Corina: Of course. Well, first of all, I want to thank you, not only our mutual friend introducing us, but the very sincere conversations that we've had over the course of just like a week. I'm sad that we don't live closer. I think that you're right, we could spend some valuable time together, whether that's over coffee or a cocktail. But thank you for giving me a platform to voice my opinions. If you want to learn more about my company or myself, my website is www.gocrsvs.com, the construction cleaning company websites, it's not rocket science, but there's a bio on there. You can check out the Maryland Hispanic Chamber of Commerce page. I don't have a website for my nonprofit because as I said, it's not something that I'm actively out there getting donations and stuff for, it's more of like a resource for my workers.

I encourage you to follow and educate and learn and absorb as much information, especially during this time right now, because we are living in this unprecedented time. But it's a time that we can really do something about it.

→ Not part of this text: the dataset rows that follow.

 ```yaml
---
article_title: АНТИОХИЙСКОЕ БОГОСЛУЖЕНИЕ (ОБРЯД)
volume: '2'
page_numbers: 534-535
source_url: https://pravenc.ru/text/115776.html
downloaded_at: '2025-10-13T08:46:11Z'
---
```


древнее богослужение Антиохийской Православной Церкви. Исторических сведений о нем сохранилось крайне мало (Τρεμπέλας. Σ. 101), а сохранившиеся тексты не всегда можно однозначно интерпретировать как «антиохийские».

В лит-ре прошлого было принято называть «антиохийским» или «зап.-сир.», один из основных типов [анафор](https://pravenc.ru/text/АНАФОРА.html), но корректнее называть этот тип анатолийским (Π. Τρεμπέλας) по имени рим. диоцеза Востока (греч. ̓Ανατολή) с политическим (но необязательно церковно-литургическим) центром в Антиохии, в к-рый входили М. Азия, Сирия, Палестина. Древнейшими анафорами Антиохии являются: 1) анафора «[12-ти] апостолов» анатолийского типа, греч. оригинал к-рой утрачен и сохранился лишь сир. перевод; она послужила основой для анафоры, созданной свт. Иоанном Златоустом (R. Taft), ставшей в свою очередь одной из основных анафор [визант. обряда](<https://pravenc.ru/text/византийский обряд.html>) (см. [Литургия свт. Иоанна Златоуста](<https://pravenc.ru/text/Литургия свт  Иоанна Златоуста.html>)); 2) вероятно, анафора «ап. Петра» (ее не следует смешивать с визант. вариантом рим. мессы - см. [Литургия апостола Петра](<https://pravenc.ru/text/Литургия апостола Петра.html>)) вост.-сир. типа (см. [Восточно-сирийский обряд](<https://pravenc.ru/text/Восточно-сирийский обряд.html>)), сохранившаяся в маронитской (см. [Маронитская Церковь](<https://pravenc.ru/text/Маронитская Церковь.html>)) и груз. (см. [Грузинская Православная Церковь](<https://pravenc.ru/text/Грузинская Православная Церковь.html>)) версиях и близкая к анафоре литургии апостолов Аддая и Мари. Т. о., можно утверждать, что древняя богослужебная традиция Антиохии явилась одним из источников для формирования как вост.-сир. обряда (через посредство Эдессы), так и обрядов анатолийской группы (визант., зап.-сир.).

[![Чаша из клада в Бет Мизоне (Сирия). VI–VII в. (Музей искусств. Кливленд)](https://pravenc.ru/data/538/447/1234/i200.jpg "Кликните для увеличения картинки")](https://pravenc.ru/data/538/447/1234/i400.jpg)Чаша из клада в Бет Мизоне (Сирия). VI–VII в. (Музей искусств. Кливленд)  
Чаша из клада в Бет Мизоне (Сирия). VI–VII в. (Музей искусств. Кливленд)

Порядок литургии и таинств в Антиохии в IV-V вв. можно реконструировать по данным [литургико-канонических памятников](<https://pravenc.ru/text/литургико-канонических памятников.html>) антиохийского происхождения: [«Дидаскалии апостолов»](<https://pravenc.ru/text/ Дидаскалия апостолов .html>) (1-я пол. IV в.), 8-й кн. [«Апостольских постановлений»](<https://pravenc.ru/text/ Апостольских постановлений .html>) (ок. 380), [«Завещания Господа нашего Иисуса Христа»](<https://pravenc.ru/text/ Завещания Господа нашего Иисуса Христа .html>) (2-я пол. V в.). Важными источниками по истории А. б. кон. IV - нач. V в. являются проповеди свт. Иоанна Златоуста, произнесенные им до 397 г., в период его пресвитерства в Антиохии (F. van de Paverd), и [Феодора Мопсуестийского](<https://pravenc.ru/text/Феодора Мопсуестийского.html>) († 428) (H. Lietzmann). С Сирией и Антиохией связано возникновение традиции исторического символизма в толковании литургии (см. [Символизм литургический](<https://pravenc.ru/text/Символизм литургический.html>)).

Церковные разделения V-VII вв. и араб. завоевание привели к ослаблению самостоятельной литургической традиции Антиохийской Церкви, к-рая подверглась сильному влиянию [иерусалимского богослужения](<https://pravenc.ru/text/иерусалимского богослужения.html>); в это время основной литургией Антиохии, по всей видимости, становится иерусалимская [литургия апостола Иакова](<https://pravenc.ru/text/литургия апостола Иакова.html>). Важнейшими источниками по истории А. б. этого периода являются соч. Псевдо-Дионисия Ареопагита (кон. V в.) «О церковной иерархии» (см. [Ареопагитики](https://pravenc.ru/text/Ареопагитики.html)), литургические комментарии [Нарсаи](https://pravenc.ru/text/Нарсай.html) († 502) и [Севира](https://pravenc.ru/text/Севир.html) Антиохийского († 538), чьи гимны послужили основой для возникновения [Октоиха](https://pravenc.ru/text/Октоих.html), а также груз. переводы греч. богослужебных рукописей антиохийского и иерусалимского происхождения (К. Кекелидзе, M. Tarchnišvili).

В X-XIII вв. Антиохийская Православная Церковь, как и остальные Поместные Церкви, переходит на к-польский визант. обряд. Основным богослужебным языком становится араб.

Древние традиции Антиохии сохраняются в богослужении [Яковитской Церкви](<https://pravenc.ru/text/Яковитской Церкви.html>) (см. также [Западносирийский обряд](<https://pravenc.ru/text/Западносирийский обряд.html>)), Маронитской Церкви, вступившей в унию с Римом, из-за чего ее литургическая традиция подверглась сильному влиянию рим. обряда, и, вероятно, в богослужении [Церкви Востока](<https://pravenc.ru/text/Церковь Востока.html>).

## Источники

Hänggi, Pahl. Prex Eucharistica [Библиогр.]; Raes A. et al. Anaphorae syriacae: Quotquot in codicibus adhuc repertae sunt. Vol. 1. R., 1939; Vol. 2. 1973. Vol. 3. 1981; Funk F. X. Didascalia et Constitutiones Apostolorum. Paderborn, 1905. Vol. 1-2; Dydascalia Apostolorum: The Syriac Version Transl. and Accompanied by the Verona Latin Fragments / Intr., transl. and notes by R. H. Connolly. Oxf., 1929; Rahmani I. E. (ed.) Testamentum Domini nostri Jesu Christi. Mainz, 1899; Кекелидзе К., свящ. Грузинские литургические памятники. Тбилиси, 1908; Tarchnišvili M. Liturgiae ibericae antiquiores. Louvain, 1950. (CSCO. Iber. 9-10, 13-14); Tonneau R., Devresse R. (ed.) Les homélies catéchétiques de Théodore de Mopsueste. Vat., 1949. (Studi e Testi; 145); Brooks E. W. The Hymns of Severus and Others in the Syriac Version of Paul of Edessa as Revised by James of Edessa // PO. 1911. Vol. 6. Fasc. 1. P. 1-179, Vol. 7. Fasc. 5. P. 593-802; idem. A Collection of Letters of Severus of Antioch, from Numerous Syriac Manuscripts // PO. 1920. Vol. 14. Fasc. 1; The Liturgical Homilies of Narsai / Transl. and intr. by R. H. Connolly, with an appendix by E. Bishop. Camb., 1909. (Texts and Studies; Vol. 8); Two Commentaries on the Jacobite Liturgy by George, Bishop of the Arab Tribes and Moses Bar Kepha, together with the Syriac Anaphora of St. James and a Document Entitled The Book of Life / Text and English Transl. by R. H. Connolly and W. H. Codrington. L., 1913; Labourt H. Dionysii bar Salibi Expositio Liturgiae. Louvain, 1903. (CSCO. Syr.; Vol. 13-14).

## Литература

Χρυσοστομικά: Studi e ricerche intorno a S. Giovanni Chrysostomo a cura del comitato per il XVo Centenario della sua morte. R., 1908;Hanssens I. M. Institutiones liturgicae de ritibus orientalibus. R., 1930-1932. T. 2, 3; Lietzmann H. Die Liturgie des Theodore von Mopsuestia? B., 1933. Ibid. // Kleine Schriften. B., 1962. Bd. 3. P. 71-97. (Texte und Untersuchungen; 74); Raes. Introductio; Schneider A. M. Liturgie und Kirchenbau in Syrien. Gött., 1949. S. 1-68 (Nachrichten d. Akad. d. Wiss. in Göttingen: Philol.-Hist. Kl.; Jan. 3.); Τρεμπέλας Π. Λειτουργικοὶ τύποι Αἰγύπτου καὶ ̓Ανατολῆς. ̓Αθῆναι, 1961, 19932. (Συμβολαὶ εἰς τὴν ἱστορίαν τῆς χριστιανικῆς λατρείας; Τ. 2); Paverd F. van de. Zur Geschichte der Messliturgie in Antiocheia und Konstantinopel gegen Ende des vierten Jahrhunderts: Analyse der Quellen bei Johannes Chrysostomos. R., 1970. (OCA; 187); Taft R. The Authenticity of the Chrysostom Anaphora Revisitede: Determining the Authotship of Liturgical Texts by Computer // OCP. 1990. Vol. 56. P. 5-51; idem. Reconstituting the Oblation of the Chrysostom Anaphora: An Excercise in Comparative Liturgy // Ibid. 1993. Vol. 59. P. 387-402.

Linda: Really true. Leaders will emerge. For those of us who hope to take truth and accountability and a real sense of service and love for our fellow men into the future, we are the ones who need to speak up and we need to make our voices heard. So, thank you very much for doing so. Thank you for starting that nonprofit to help others. Just to mention, I know on your website on your crsvs.us website, there is a little information under partnerships tab, which talks about Bmore Latina there, so if anyone wants more information, they can go there and there's a video of you distributing some items to a needy-- [crosstalk] Yeah.

Corina: Oh, yeah, that was a fun trip. [chuckles]

Linda: But that's what it's about. You mentioned that we all need to really take a look at ourselves and become our best. I hope that in this time after the pandemic, and while we're still in it, but we've all had to basically readjust, we've had to step back, we have to think about what's truly important and what we really want for our children, our grandchildren for the future of this nation. And you bring up some really good points about what type of influence we can have.

For those listening, we just invite you to reach out to her, reach out to me, and we thank you for your time today. Thank you, Corina, and thank you to the listeners.

Corina: Thank you all very much. God bless everyone.

Linda: Thank you again for joining us for this episode of the Prosperity 101 - Breakroom Economics Podcast. My name is Linda J. Hansen, your host and the founder and president of Prosperity 101, LLC.